Howard Marks: Lack of confidence ‘one of the best things market has going for it’

Market participants are not thinking bullish but are still feeling pressure to act in a bullish way, the Oaktree Capital co-chairman told the PDI New York Forum.

“This is not like any other cycle,” said Oaktree Capital co-chairman Howard Marks (pictured), a keynote speaker at the PDI New York Forum. Addressing a packed room, he added: “No one is fully confident and complacent today. No one is self-assured. Indeed, the lack of confidence is one of the best things the market has going for it.”

However, Marks said this should lead no one to assume that investors are all acting in rational ways: “Even though they’re not thinking bullish, they’re acting bullish. They’re not doing what they want to do, but rather what they feel they have to do. They have to keep putting money to work in an environment where there is too much capital.” Marks described these investors as “handcuffed volunteers”.

Marks felt the best response to challenging market conditions was to try and get the odds on your side by understanding where we are in the cycle and acting accordingly. He said there was always a balance between the risk of losing money and the risk of missing opportunities, and that the key was identifying the right balance between the two. Today, he said, it was “important to worry about losing money more than missing opportunity.

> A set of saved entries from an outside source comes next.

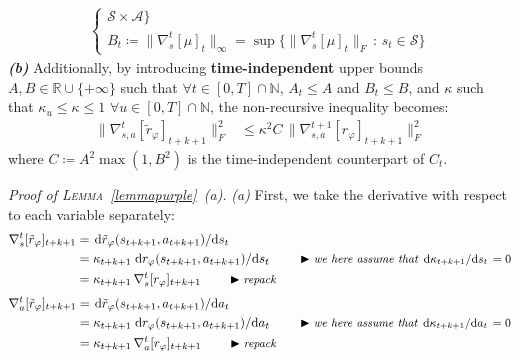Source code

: \begin{lemma}
\begin{align}
\begin{cases}
\mathcal{S} \times \mathcal{A} \big\} \\
B_t \coloneqq \lVert\nabla_s^t[\mu]_t\rVert _\infty
= \sup \big\{\lVert\nabla_s^t[\mu]_t\rVert _F \, : \, s_t \in
\mathcal{S} \big\}
\end{cases}
\end{align}
\textbf{\emph{(b)}} Additionally, by introducing \textbf{time-independent} upper bounds
$A, B \in \mathbb{R} \cup \{+\infty\}$
such that $\forall t \in [0, T] \cap \mathbb{N}$,
$A_t \leq A$ and $B_t \leq B$,
and $\kappa$ such that $\kappa_u \leq \kappa \leq 1$ $\forall u \in [0, T] \cap \mathbb{N}$,
the non-recursive inequality becomes:
\begin{align}
\lVert \nabla_{s,a}^t[\tilde{r}_\varphi]_{t+k+1} \rVert ^2_F
&\leq
\kappa^2
C
\, \lVert \nabla_{s,a}^{t+1}[r_\varphi]_{t+k+1} \rVert ^2_F
\end{align}
where $C \coloneqq A^2 \max(1, B^2)$ is the time-independent counterpart of $C_t$.
\end{lemma}

\emph{Proof of \textsc{Lemma}~\ref{lemmapurple}~\emph{(a)}.}
\emph{(a)} First, we take the derivative with respect to each variable separately:
\begin{align}
\nabla_s^t[\tilde{r}_\varphi]_{t+k+1}
&= \dv*{\tilde{r}_\varphi (s_{t+k+1}, a_{t+k+1})}{s_t} \\
&= \kappa_{t+k+1} \dv*{r_\varphi (s_{t+k+1}, a_{t+k+1})}{s_t}
\qquad
\blacktriangleright\text{\small{\textit{we here assume that $\dv*{\kappa_{t+k+1}}{s_t} = 0$}}} \\
&= \kappa_{t+k+1} \, \nabla_s^t[r_\varphi]_{t+k+1}
\qquad
\blacktriangleright\text{\small{\textit{repack}}}
\end{align}
\begin{align}
\nabla_a^t[\tilde{r}_\varphi]_{t+k+1}
&= \dv*{\tilde{r}_\varphi (s_{t+k+1}, a_{t+k+1})}{a_t} \\
&= \kappa_{t+k+1} \dv*{r_\varphi (s_{t+k+1}, a_{t+k+1})}{a_t}
\qquad
\blacktriangleright\text{\small{\textit{we here assume that $\dv*{\kappa_{t+k+1}}{a_t} = 0$}}} \\
&= \kappa_{t+k+1} \, \nabla_a^t[r_\varphi]_{t+k+1}
\qquad
\blacktriangleright\text{\small{\textit{repack}}}
\end{align}


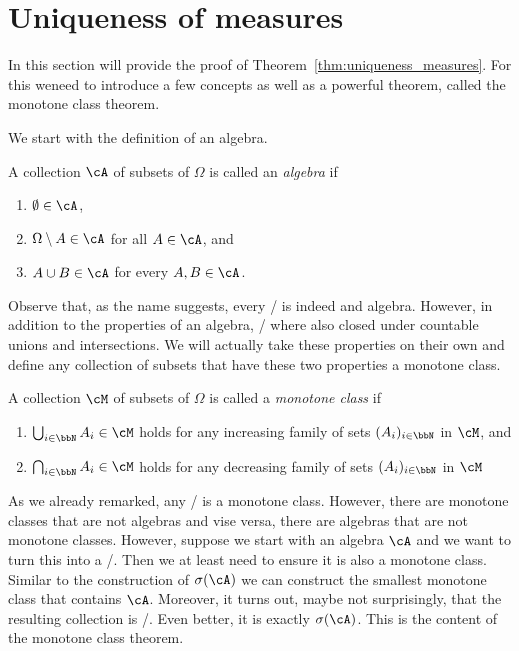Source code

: 
\section{Uniqueness of measures}

In this section will provide the proof of Theorem~\ref{thm:uniqueness_measures}. For this weneed to introduce a few concepts as well as a powerful theorem, called the monotone class theorem.

We start with the definition of an algebra.

\begin{definition}
A collection $\cA$ of subsets of $\Omega$ is called an \emph{algebra} if
\begin{enumerate}
\item $\emptyset \in \cA$,
\item $\Omega \setminus A \in \cA$ for all $A \in \cA$, and
\item $A \cup B \in \cA$ for every $A, B \in \cA$.
\end{enumerate}
\end{definition}

Observe that, as the name suggests, every \sigalg/ is indeed and algebra. However, in addition to the properties of an algebra, \sigalgs/ where also closed under countable unions and intersections. We will actually take these properties on their own and define any collection of subsets that have these two properties a monotone class.

\begin{definition}
A collection $\cM$ of subsets of $\Omega$ is called a \emph{monotone class} if
\begin{enumerate}
\item $\bigcup_{i \in \bbN} A_i \in \cM$ holds for any increasing family of sets $(A_i)_{i \in \bbN}$ in $\cM$, and
\item $\bigcap_{i \in \bbN} A_i \in \cM$ holds for any decreasing family of sets $(A_i)_{i \in \bbN}$ in $\cM$
\end{enumerate}
\end{definition}

As we already remarked, any \sigalg/ is a monotone class. However, there are monotone classes that are not algebras and vise versa, there are algebras that are not monotone classes. However, suppose we start with an algebra $\cA$ and we want to turn this into a \sigalg/. Then we at least need to ensure it is also a monotone class. Similar to the construction of $\sigma(\cA)$ we can construct the smallest monotone class that contains $\cA$. Moreover, it turns out, maybe not surprisingly, that the resulting collection is \sigalg/. Even better, it is exactly $\sigma(\cA)$. This is the content of the monotone class theorem.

It’s hard to see what the missed opportunity is today”.

He urged managers to be disciplined by only raising the capital they need, and insisted there were no giveaways in today’s market. The best any investor could do was to “buy the least worst”, he said to nervous laughter. Asked for estimates of what returns investors could reasonably expect from a range of private debt strategies, he suggested around six percent for senior debt, 9 percent for junior debt and “somewhere in the middle” for mezzanine.

Known as a contrarian investor, Marks said the key to success was not quite as simple as just doing the opposite of everyone else: “You first have to try and understand what the crowd is doing and why before you think about doing the opposite.” He said he felt the correct stance was the one advanced by Yale chief investment officer David Swensen, which he coined “uncomfortably idiosyncratic”.

Marks questioned whether central banks should still be stimulating the economy “in the 11th year of an expansion”, and suggested it was not their job to prevent recessions from occurring naturally. He also said he thought it unlikely that any Democrat candidate espousing extreme left-wing views would win an election against President Donald Trump, though holding such views could make it easier for them to win the nomination.